In the spring, focus groups were staged in San Francisco and Indianapolis, and in Fort Lauderdale, Florida, and Edison, New Jersey. The target for those groups was youth-oriented numismatic products, Dawson said.
During the early summer, focus groups were held in Dallas, Philadelphia, Seattle, and Kansas City, Kansas. Specific products under consideration that were discussed at the early summer meetings were a 20th Anniversary gold Sacagawea coin, international sets and the bundling of joint packaging of U.S. Mint and Bureau of Engraving and Printing produced items.
A few new product details
The Mint has provided additional details about some of those proposed products.
The Sacagawea gold coin would be .9999 fine, according to Dawson.
The BEP/Mint product discussed would pair intaglio-printed, engraved Presidential portrait cards with a respective Presidential 1-ounce silver medal.
The BEP has long offered intaglio portrait cards of presidents in its products catalog, and starting Oct. 1, all BEP collector products will be sold online only through the U.S. Mint website, since the BEP has closed its online store. Mint and BEP officials have revealed plans for a closer partnership for the future, in conjunction with the merger of the two bureau’s online sales ventures.
International sets would comprise U.S. Mint-produced coins or medals and those of other world mints under joint partnership. Specifically discussed was a silver bullion set including an American Eagle, Canadian Maple Leaf and Mexican Libertad. Dawson said it hasn’t been determined whether all of the coins would bear identical or different finishes.

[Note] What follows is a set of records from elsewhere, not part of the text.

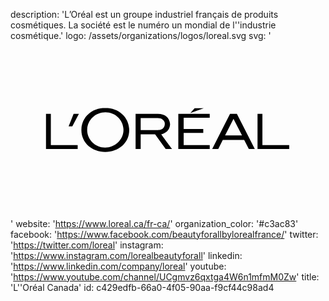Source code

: description: 'L’Oréal est un groupe industriel français de produits cosmétiques. La société est le numéro un mondial de l''industrie cosmétique.'
logo: /assets/organizations/logos/loreal.svg
svg: '<svg xmlns="http://www.w3.org/2000/svg" viewBox="0 0 160 90"><path d="M85.235 54.934h15.956v-1.97H87.964v-6.21h9.947v-2h-9.947v-5.718h13.228v-2H85.236m8.296-2.829l-2.185 2.428 6.807-2.428m29.8 18.758v-15.93h-2.48v17.9h16.107v-1.97m-30.075-15.929l-9.058 17.898h3.077l2.302-4.623h10.866l2.368 4.624h3.023l-9.093-17.898h-3.484zM108.99 48.05l4.278-8.484 4.323 8.484h-8.6zm-32.418-.57c4.09-1.104 4.493-4.135 4.473-5.23-.25-3.18-2.374-5.214-6.235-5.214H63.542v17.898h2.583V47.46h7.312l5.39 7.474h3.232s-3.87-5.048-5.488-7.454m-2.114-2.155h-8.332v-6.12h8.626c1.96 0 3.09.918 3.496 2.09.27.813.1 1.882-.346 2.61-.728 1.163-2.11 1.42-3.444 1.42M48.132 34.066c-7.224 0-12.123 5.11-12.123 11.267 0 6.503 5.42 11.08 12.122 11.08 6.747 0 12.167-4.526 12.167-11.08 0-6.157-4.963-11.267-12.168-11.267m-.084 20.15c-4.977 0-9.103-4.02-9.103-8.878 0-4.852 3.932-9.053 9.296-9.053 5.275 0 9.146 4.2 9.146 9.053 0 4.856-4.323 8.88-9.338 8.88m-18.524-10.81h1.873l3.35-6.372H32.06M20.492 52.965v-15.93H18.03v17.9h16.09v-1.97"/></svg>'
website: 'https://www.loreal.ca/fr-ca/'
organization_color: '#c3ac83'
facebook: 'https://www.facebook.com/beautyforallbylorealfrance/'
twitter: 'https://twitter.com/loreal'
instagram: 'https://www.instagram.com/lorealbeautyforall'
linkedin: 'https://www.linkedin.com/company/loreal'
youtube: 'https://www.youtube.com/channel/UCgmvz6qxtga4W6n1mfmM0Zw'
title: 'L''Oréal Canada'
id: c429edfb-66a0-4f05-90aa-f9cf44c98ad4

Such a set would not be the first product offered by the U.S. Mint to feature coins from two different nations. In 2000, the Mint sold a two-coin set in recognition of the 1,000th anniversary of Leif Ericson’s first voyage to what became the Americas. The set featured a Proof 2000 Leif Ericson Millennium silver dollar from the U.S. commemorative coin program, and a Proof 2000 silver 1,000-kronur coin from Iceland’s commemorative program. Both coins were struck at the Philadelphia Mint. In total, 86,168 sets were sold, first at a pre-issue price of $63 and then at a regular price of $68.
Soon to be conducted focus groups slated for early fall are to be held in Detroit, Denver, Pittsburgh, and Baltimore.
Those sessions will present potential product options for the American Innovation $1 Coin Program. Fifty-seven coins are to be issued, the first in 2018 with a generic design, and the remaining issued beginning in 2019 to celebration in each state, territory and the District of Columbia.